When Debbie and Chris arrived, we exchanged hugs. I escorted them into the kitchen and shared anecdotes about my mom and her dishes. They nodded and smiled, saying their mom had extended similar hospitality.

Coffee and hors d’oeuvres in hand, we settled in at the dining room table. Debbie shared some photos, though said the bulk of their albums had been packed away prior to a remodeling project.

Chris Karlberg, initially called Baby Charley, with his sister, Kay, and mom, Carmen.
Chris, Kay and Carmen Karlberg, 1950’s; Chris Karlberg, 1973

We traded stories, and I learned that Chris’s childhood home–built by his father and grandfather in 1960 and where his parents lived until they passed away–was on West Crestline Drive. Later, his sister lived on East Crestline Drive. My family lived in Missoula from 1955 to 1964, and I returned in 1978. Chris attended first grade at Saint Anthony’s, the year before my two-year tenure there. And when I was young, my family occasionally visited our neighbor’s parents who, unbeknownst to us, lived next door to the Karlbergs. Throughout the past twenty-plus years, I’ve trekked past both Karlberg homes numerous times.

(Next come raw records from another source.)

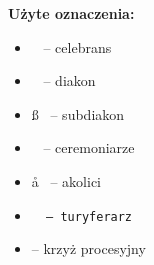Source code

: \thispagestyle{empty}

\begin{center}
	\vspace*{2cm}


	\vspace{\fill}

	{\large \textbf{Użyte oznaczenia:}} \\

	\vspace{0.1\textwidth}

	{\large\centering
		\begin{itemize}[leftmargin=.43\linewidth,rightmargin=.35\linewidth,label=]
			\item \ii~ -- celebrans
			\item \dd~ -- diakon
			\item \ss~ -- subdiakon
			\item \cc~ -- ceremoniarze
			\item \aa~ -- akolici
			\item \tt~ -- turyferarz
			\item {} -- krzyż procesyjny
		\end{itemize}
	}

	\vspace{\fill}

\end{center}

\newpage


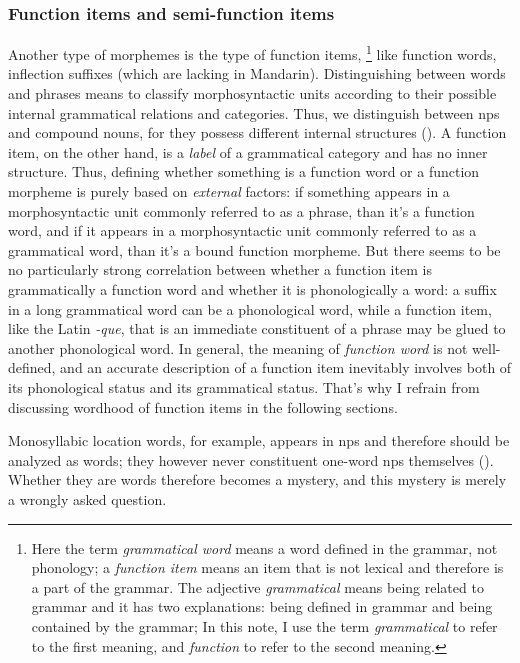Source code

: \documentclass[UTF8, a4paper, oneside, scheme=plain]{ctexrep}
\newcommand*{\term}[1]{\emph{#1}}
\newcommand{\corpus}[1]{\emph{#1}}
\begin{document}
\subsubsection{Function items and semi-function items} 

Another type of morphemes is the type of function items,%
\footnote{
    Here the term \term{grammatical word} 
    means a word defined in the grammar, not phonology;
    a \term{function item} means an item that is not lexical
    and therefore is a part of the grammar. 
    The adjective \term{grammatical} means being related to grammar
    and it has two explanations:
    being defined in grammar and being contained by the grammar; 
    In this note, I use the term \term{grammatical} to refer to the first meaning, 
    and \term{function} to refer to the second meaning.
} 
like function words, inflection suffixes (which are lacking in Mandarin).
Distinguishing between words and phrases 
means to classify morphosyntactic units 
according to their possible internal
grammatical relations and categories.
Thus, we distinguish between \acs{np}s and compound nouns, 
for they possess different internal structures 
().
A function item, on the other hand, is a \emph{label} of a grammatical category
and has no inner structure.
Thus, defining whether something is a function word or a function morpheme
is purely based on \emph{external} factors:
if something appears in a morphosyntactic unit commonly referred to as a phrase, 
than it's a function word, 
and if it appears in a morphosyntactic unit commonly referred to as a grammatical word, 
than it's a bound function morpheme.
But there seems to be no particularly strong correlation 
between whether a function item is grammatically a function word
and whether it is phonologically a word: 
a suffix in a long grammatical word can be a phonological word, 
while a function item, like the Latin \corpus{-que}, that is an immediate constituent of a phrase 
may be glued to another phonological word. 
In general, the meaning of \term{function word} is not well-defined, 
and an accurate description of a function item 
inevitably involves both of its phonological status and its grammatical status.
That's why I refrain from discussing wordhood of function items in the following sections.

Monosyllabic location words, 
for example, appears in \acs{np}s 
and therefore should be analyzed as words;
they however never constituent one-word \acs{np}s themselves
().
Whether they are words therefore becomes a mystery,
and this mystery is merely a wrongly asked question.
\end{document}
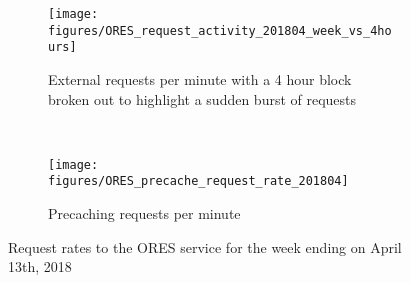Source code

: \begin{figure*}[h]
\centering
\begin{subfigure}[t]{\textwidth}
  \centering
  \texttt{[image: figures/ORES\_request\_activity\_201804\_week\_vs\_4hours]}
  \caption{External requests per minute with a 4 hour block broken out to highlight a sudden burst of requests}
  \label{fig:ores_request_rate}
\end{subfigure}\\
\begin{subfigure}[t]{\columnwidth}
  \centering
  \texttt{[image: figures/ORES\_precache\_request\_rate\_201804]}
  \caption{Precaching requests per minute}
  \label{fig:ores_precache_rate}
\end{subfigure}
\caption{Request rates to the ORES service for the week ending on April 13th, 2018}
\label{fig:ores_activity}
\end{figure*}
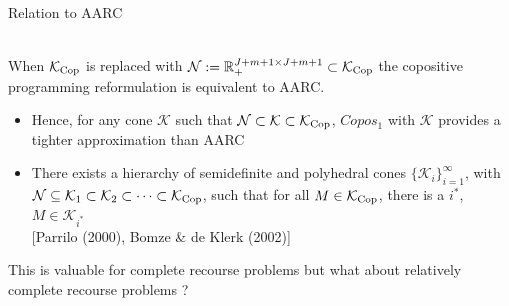 \documentclass[xcolor=x11names,compress]{beamer}
\renewcommand{\(}{\begin{columns}}
\renewcommand{\)}{\end{columns}}
\newcommand{\<}[1]{\begin{column}{#1}}
\renewcommand{\>}{\end{column}}
\newcommand{\0}{\V{0}}
\newcommand{\1}{\V{1}}
\newcommand{\mymbox}[1]{\mbox{\scriptsize #1}}
\renewcommand{\Re}{\mathbb{R}}
\newcommand{\N}{\mathcal{N}}
\newcommand{\copconeCopos}{\mathcal{K}_{\mymbox{Cop}}}
\begin{document}
\begin{frame}{Relation to AARC}

\begin{theorem}
\vspace{-0.5cm}\hspace{2.5cm}{\footnotesize [Xu \& Burer (2016)]}\\
When  $\copconeCopos$ is replaced with $\N:=\Re_+^{J+m+1\times J+m+1}\subset \copconeCopos$ the copositive programming reformulation is equivalent to AARC.
\end{theorem}

\begin{itemize}
\pause\item Hence, for any cone $\mathcal{K}$ such that $\N\subset \mathcal{K} \subset \copconeCopos$, $Copos_1$ with $\mathcal{K}$ provides a tighter approximation than AARC
\item There exists a hierarchy of semidefinite and polyhedral cones $\{ \mathcal{K}_i \}_{i=1}^\infty$, with  $\N\subseteq \mathcal{K}_1 \subset \mathcal{K}_2 \subset \dots \subset \copconeCopos$, such that for all $M\in \copconeCopos$, there is a $i^*$, $M\in \mathcal{K}_{i^*}$\\
{\footnotesize [Parrilo (2000), Bomze \& de Klerk (2002)]}

\end{itemize}
\pause\vspace{0.5cm} This is valuable for complete recourse problems but what about relatively complete recourse problems ?

\end{frame}

\end{document}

My mom and Chris’s sister shared the nickname, “Kay.” They had the same name, albeit different spelling—Catherine Ann and Kathryn Ann. Chris and Kay’s mom, Carmen, and her friend and neighbor Kay Kress were instrumental in the development of a neighborhood park. Had the opportunity arose, Debbie, Chris and I agreed our moms would have been fast friends.

Chris said he was proud of his name. His grandfather John Karlberg had had a successful contracting business and crafted many beautiful homes in Missoula. His father, Karl, had been a well-respected attorney, and his dad’s legacy lives on in Boone Karlberg. Chris displayed an entrepreneurial spirit from a young age, buying his first Napa Auto Parts store when he was only twenty-one years old.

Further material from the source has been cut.